(Saved entries)
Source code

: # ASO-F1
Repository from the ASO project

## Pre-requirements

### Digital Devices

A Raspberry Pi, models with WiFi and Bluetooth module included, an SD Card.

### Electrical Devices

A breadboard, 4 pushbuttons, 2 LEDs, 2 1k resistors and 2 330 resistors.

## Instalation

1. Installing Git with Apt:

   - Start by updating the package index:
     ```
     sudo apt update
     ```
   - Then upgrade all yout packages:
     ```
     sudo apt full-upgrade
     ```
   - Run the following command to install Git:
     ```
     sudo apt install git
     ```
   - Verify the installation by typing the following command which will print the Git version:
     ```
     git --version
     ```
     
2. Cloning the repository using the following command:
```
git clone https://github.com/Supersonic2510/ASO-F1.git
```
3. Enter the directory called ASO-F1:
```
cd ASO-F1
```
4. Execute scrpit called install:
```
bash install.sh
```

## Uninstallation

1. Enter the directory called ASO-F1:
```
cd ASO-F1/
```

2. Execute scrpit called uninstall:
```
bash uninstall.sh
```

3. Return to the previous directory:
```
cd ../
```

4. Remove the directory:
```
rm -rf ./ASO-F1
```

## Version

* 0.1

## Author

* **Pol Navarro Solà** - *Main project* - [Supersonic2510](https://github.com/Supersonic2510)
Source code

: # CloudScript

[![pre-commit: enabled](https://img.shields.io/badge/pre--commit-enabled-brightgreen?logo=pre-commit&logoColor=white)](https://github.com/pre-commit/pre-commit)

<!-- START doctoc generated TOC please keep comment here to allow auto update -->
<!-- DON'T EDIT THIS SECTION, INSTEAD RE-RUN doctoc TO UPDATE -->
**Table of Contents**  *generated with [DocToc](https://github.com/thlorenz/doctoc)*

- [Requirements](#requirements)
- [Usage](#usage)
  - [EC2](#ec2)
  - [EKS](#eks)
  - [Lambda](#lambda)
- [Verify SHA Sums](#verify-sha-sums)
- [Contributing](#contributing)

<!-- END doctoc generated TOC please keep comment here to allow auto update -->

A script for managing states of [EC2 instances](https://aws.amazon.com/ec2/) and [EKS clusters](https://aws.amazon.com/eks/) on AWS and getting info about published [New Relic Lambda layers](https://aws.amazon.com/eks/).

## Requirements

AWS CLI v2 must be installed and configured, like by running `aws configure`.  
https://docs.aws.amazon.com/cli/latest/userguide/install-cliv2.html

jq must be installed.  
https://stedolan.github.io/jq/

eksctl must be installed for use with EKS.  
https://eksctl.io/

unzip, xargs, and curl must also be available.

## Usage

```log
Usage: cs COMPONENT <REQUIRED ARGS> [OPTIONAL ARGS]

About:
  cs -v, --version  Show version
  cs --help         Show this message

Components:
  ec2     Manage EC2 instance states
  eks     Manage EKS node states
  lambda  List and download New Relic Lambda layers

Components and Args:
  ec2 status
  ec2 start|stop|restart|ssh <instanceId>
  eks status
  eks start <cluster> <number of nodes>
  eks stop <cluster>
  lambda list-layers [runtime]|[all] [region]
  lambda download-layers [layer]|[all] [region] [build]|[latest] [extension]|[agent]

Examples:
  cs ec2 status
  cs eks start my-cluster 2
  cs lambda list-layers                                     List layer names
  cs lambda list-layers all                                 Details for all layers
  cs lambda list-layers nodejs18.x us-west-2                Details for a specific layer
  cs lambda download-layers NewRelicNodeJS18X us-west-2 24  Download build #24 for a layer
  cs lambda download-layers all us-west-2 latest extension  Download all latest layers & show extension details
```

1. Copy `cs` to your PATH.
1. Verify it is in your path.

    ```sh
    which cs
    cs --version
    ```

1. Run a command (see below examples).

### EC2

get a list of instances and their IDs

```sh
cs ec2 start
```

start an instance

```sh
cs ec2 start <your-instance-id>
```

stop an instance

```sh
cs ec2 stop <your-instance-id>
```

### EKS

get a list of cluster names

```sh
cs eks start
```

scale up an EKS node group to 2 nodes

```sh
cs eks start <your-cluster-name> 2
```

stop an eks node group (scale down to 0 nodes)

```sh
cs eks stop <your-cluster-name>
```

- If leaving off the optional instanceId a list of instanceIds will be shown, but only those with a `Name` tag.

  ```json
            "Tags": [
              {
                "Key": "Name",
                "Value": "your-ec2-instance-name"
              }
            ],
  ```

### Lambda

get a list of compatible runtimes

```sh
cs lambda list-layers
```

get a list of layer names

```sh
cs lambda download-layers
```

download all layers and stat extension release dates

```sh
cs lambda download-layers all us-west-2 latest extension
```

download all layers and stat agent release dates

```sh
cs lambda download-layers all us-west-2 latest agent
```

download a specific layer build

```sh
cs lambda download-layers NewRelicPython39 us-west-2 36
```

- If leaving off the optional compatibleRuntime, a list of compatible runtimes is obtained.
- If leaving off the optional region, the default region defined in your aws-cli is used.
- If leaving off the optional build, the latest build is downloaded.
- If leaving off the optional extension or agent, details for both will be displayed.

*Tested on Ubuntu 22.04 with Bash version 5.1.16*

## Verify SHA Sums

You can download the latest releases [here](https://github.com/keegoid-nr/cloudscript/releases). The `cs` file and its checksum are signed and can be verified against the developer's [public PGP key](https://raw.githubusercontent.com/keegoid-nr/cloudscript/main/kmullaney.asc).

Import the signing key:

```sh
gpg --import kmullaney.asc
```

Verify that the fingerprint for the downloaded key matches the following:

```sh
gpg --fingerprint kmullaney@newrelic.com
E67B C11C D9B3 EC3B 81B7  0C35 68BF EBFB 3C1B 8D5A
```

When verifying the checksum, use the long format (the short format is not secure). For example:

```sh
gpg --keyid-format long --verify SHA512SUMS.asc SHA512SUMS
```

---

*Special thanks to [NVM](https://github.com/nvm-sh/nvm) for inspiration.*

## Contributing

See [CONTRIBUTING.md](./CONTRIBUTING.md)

ASSIGNED TASK -
A single number is needed: the count of lines in the records that contain "please".

RESULT OF THE TASK -
2